November 30, 2017
I feel like I’ve been going backwards. I’ve been listening to the world that is telling me I must be sad because I have to get through this holiday without people that I love. I’ve started focusing on the fact that we won’t be eating Delores’s incredible cooking, we won’t get to watch Delmer’s eyes light up as he passes out the gifts one by one, we won’t get to see Keren’s sweet excitement over everything that sparkles and shines. And I’ve been spiraling downward. So much so that last night I fell apart and didn’t think I would be able to pull myself back together. But, then, God…
God brought peace yet again to my heart.
I bought these ornaments after Christmas last year and have been waiting all year to get my tree focused on what matters. I’ve never had a tree like this before. I’ve always tried to make them whimsical and magical but this year it proclaims the TRUTH and I’ve never needed it more in my life! This is what I need to be focused on. This is where my heart and soul need to be – grounded in the promise of eternal life with my Creator, the One who makes me perfect because He is my Savior.

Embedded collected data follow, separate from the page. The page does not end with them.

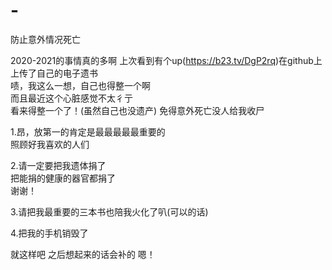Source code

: # -
防止意外情况死亡

2020-2021的事情真的多啊 
上次看到有个up(https://b23.tv/DgP2rq)在github上上传了自己的电子遗书   
啧，我这么一想，自己也得整一个啊   
而且最近这个心脏感觉不太彳亍  
看来得整一个了！(虽然自己也没遗产) 
免得意外死亡没人给我收尸

1.昂，放第一的肯定是最最最最最重要的      
照顾好我喜欢的人们

2.请一定要把我遗体捐了  
把能捐的健康的器官都捐了  
谢谢！

3.请把我最重要的三本书也陪我火化了叭(可以的话)

4.把我的手机销毁了

就这样吧
之后想起来的话会补的
嗯！
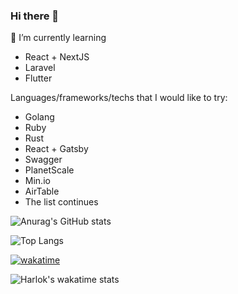 ### Hi there 👋

<!--
**ainanabilahh/ainanabilahh** is a ✨ _special_ ✨ repository because its `README.md` (this file) appears on your GitHub profile.

Here are some ideas to get you started:

- 🔭 I’m currently working on ...
- 🌱 I’m currently learning ...
- 👯 I’m looking to collaborate on ...
- 🤔 I’m looking for help with ...
- 💬 Ask me about ...
- 📫 How to reach me: ...
- 😄 Pronouns: ...
- ⚡ Fun fact: ...
-->

🌱 I’m currently learning
- React + NextJS
- Laravel
- Flutter

Languages/frameworks/techs that I would like to try:
- Golang
- Ruby
- Rust
- React + Gatsby
- Swagger
- PlanetScale
- Min.io
- AirTable
- The list continues

![Anurag's GitHub stats](https://github-readme-stats.vercel.app/api?username=ainanabilahh&show_icons=true&theme=github_dark_dimmed)

![Top Langs](https://github-readme-stats.vercel.app/api/top-langs/?username=ainanabilahh&layout=compact&theme=github_dark_dimmed)

[![wakatime](https://wakatime.com/badge/user/0d18b31f-23d1-4fa1-8e6d-f963178e4ebd.svg)](https://wakatime.com/@0d18b31f-23d1-4fa1-8e6d-f963178e4ebd)

![Harlok's wakatime stats](https://github-readme-stats.vercel.app/api/wakatime?username=@ainanabilahh&layout=compact&theme=github_dark_dimmed)
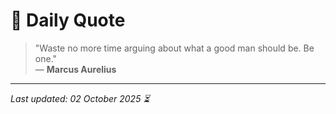 # 📜 Daily Quote

> "Waste no more time arguing about what a good man should be. Be one."  
> — **Marcus Aurelius**

---

_Last updated: 02 October 2025 ⏳_

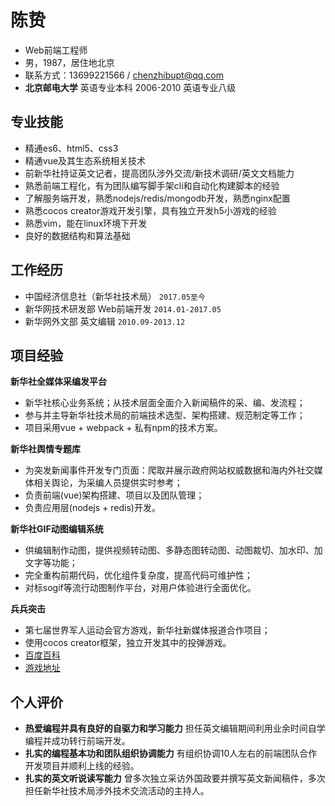 # 陈贽
- Web前端工程师
- 男，1987，居住地北京
- 联系方式：13699221566 / chenzhibupt@qq.com
- __北京邮电大学__ 英语专业本科 2006-2010 英语专业八级

## 专业技能
- 精通es6、html5、css3
- 精通vue及其生态系统相关技术
- 前新华社持证英文记者，提高团队涉外交流/新技术调研/英文文档能力
- 熟悉前端工程化，有为团队编写脚手架cli和自动化构建脚本的经验
- 了解服务端开发，熟悉nodejs/redis/mongodb开发，熟悉nginx配置
- 熟悉cocos creator游戏开发引擎，具有独立开发h5小游戏的经验
- 熟悉vim，能在linux环境下开发
- 良好的数据结构和算法基础

## 工作经历
- 中国经济信息社（新华社技术局） `2017.05至今`
- 新华网技术研发部 Web前端开发 `2014.01-2017.05`
- 新华网外文部 英文编辑 `2010.09-2013.12`

## 项目经验
__新华社全媒体采编发平台__
- 新华社核心业务系统；从技术层面全面介入新闻稿件的采、编、发流程；
- 参与并主导新华社技术局的前端技术选型、架构搭建、规范制定等工作；
- 项目采用vue + webpack + 私有npm的技术方案。

__新华社舆情专题库__
- 为突发新闻事件开发专门页面：爬取并展示政府网站权威数据和海内外社交媒体相关舆论，为采编人员提供实时参考；
- 负责前端(vue)架构搭建、项目以及团队管理；
- 负责应用层(nodejs + redis)开发。

__新华社GIF动图编辑系统__
- 供编辑制作动图，提供视频转动图、多静态图转动图、动图裁切、加水印、加文字等功能；
- 完全重构前期代码，优化组件复杂度，提高代码可维护性；
- 对标sogif等流行动图制作平台，对用户体验进行全面优化。

__兵兵突击__
- 第七届世界军人运动会官方游戏，新华社新媒体报道合作项目；
- 使用cocos creator框架，独立开发其中的投弹游戏。
- [百度百科](https://baike.baidu.com/item/兵兵突击)
- [游戏地址](http://pd.xinhua-news.cn/game/milgames/)

## 个人评价
- __热爱编程并具有良好的自驱力和学习能力__ 担任英文编辑期间利用业余时间自学编程并成功转行前端开发。
- __扎实的编程基本功和团队组织协调能力__ 有组织协调10人左右的前端团队合作开发项目并顺利上线的经验。
- __扎实的英文听说读写能力__ 曾多次独立采访外国政要并撰写英文新闻稿件，多次担任新华社技术局涉外技术交流活动的主持人。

I know it’s ok for me to be sad and to miss them, but it’s not ok to let it destroy me this holiday season. I’m writing this, as a testimony to myself, to help me remember Whose I am and what He has done for me.
I have HOPE and PEACE and COMFORT and JOY! May all of you who are hurting and sad feel God’s arms wrapped around you in a warm embrace reminding you that He will carry you through. Merry Christmas!